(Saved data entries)
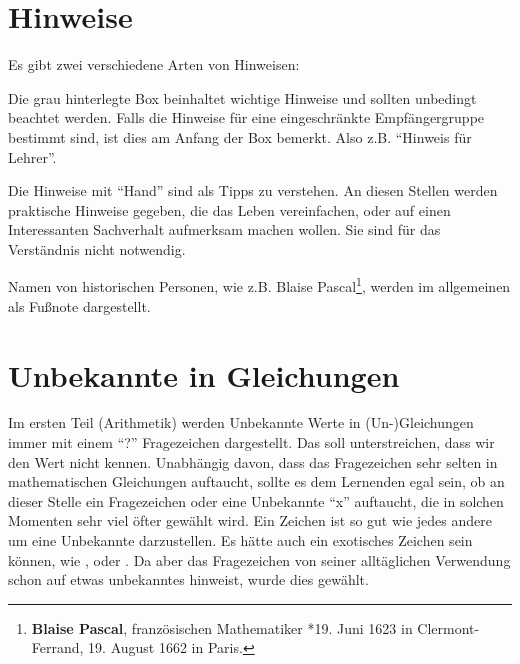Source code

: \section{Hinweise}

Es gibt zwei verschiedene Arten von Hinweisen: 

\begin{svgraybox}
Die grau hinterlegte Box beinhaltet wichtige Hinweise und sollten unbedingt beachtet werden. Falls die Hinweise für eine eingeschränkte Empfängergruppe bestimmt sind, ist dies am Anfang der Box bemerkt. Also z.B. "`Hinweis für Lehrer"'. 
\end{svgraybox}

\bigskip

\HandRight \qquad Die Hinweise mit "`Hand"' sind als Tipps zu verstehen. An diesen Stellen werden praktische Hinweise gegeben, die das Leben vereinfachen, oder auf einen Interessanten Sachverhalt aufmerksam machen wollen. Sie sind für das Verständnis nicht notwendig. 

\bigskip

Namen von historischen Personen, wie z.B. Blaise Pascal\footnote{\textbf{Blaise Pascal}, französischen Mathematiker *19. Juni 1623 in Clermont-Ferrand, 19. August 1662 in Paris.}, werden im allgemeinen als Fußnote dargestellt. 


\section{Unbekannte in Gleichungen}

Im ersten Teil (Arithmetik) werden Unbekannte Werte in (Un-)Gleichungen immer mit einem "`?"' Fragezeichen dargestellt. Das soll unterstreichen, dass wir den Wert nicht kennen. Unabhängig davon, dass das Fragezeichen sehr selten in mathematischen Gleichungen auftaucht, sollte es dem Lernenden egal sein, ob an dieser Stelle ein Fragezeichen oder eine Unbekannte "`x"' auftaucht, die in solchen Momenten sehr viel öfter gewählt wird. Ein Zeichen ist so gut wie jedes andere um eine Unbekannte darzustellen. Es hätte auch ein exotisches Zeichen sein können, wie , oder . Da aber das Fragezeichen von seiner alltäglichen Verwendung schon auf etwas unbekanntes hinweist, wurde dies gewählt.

> _REQUIRED ACTION_
Work out the count of lines in the data above containing the string "section". Give it alone.

> _ANSWER TO THE EXERCISE_
2